Au vu des éléments de preuve, je ne suis pas en mesure de tirer une conclusion définitive sur ce qui a incité - qui, ou quoi - M. Rehmatullah, à l'automne 2022, à prendre les mesures qu'il a prises pour demander que son petit terrain et ceux de deux de ses collègues membres d'un groupe de propriétaires fonciers soient retirés de la ceinture de verdure. Mais je pense qu'il est plus probable qu'improbable que quelqu'un l'ait fait.

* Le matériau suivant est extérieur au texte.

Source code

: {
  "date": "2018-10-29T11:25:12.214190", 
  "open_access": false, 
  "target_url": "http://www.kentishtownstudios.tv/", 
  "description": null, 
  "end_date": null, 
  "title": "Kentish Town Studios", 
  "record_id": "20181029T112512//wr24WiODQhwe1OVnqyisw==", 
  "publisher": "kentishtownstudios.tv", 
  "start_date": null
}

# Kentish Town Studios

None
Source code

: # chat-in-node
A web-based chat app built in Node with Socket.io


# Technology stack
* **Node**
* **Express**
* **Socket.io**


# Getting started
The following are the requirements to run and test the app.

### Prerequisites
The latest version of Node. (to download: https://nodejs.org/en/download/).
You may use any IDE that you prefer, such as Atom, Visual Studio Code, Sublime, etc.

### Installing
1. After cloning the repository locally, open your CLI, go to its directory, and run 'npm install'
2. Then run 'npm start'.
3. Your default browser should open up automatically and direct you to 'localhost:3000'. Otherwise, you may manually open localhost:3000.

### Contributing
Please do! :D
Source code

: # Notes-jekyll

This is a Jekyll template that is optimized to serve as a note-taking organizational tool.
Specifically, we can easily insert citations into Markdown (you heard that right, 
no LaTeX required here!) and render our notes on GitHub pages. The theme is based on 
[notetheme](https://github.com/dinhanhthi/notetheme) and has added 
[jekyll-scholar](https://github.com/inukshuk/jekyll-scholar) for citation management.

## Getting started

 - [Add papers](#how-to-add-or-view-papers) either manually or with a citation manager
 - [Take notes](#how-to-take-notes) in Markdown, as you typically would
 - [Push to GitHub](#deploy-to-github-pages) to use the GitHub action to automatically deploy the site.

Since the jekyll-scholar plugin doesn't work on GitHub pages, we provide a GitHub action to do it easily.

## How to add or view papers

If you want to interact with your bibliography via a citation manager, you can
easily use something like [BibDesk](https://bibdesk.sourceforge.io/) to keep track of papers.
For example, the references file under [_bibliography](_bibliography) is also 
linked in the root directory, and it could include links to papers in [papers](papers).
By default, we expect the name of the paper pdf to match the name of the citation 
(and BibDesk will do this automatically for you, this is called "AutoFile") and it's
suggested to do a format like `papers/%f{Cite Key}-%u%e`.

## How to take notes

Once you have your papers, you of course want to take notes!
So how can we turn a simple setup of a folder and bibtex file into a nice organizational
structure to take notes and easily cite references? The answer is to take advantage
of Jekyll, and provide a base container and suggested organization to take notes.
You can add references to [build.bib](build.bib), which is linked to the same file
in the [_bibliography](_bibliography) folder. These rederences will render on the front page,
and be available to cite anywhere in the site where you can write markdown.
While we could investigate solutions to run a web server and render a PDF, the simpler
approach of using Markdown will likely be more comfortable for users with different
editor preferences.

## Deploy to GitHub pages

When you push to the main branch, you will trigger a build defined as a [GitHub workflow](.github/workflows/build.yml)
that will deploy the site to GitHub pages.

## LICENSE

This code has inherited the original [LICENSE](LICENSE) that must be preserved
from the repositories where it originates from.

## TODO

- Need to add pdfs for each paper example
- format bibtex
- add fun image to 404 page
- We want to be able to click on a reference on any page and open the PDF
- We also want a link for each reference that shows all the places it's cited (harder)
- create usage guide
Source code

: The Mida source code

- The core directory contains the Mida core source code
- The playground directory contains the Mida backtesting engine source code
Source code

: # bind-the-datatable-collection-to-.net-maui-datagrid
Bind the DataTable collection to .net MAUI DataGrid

Depuis que les terrains de Flato Developments ont été retirés de la ceinture de verdure en décembre, les registres de propriété montrent que Flato Developments a subdivisé la plus grande propriété et vendu 29,5 hectares à Torca UMV Inc. pour 62 millions de dollars en avril, soit plus de quatre fois le montant initial de 15 millions de dollars payé pour le terrain en 2017. Les registres de propriété montrent également que Flato Developments a transféré le reste du terrain à une société dirigée par Weixiang Wang, président de Wyview Group, pour 2 $. Les ventes ont d'abord été rapportées par le Toronto Star.

Enquête publique demandée

Le commissaire à l'intégrité a constaté que M. Ford avait été tenu dans l'ignorance par M. Amato au sujet du processus de sélection des terrains dont le zonage serait modifié et qu'il avait appris quels terrains seraient visés pour la première fois le 2 novembre 2022, peu avant que le cabinet ne se réunisse pour en discuter.

La conseillère municipale de Markham, Karen Rea, a déclaré que le rapport du commissaire à l'intégrité a créé l'impression que les personnes impliquées, en particulier M. Rehmatullah, n'ont pas été franches dans leurs réponses.

Je ne comprends pas pourquoi il a fallu un deuxième entretien pour que cette information soit dévoilée, a-t-elle déclaré.

Mme Rea réclame une enquête publique pour mettre fin aux spéculations et accusations.

Je pense que si nous organisons une enquête publique qui, vous savez, dévoilera ce qu'il s'est passé, qui savait quoi ou […] qui ne savait pas quoi, peut-être que nous pourrons tous tourner la page, a-t-elle déclaré.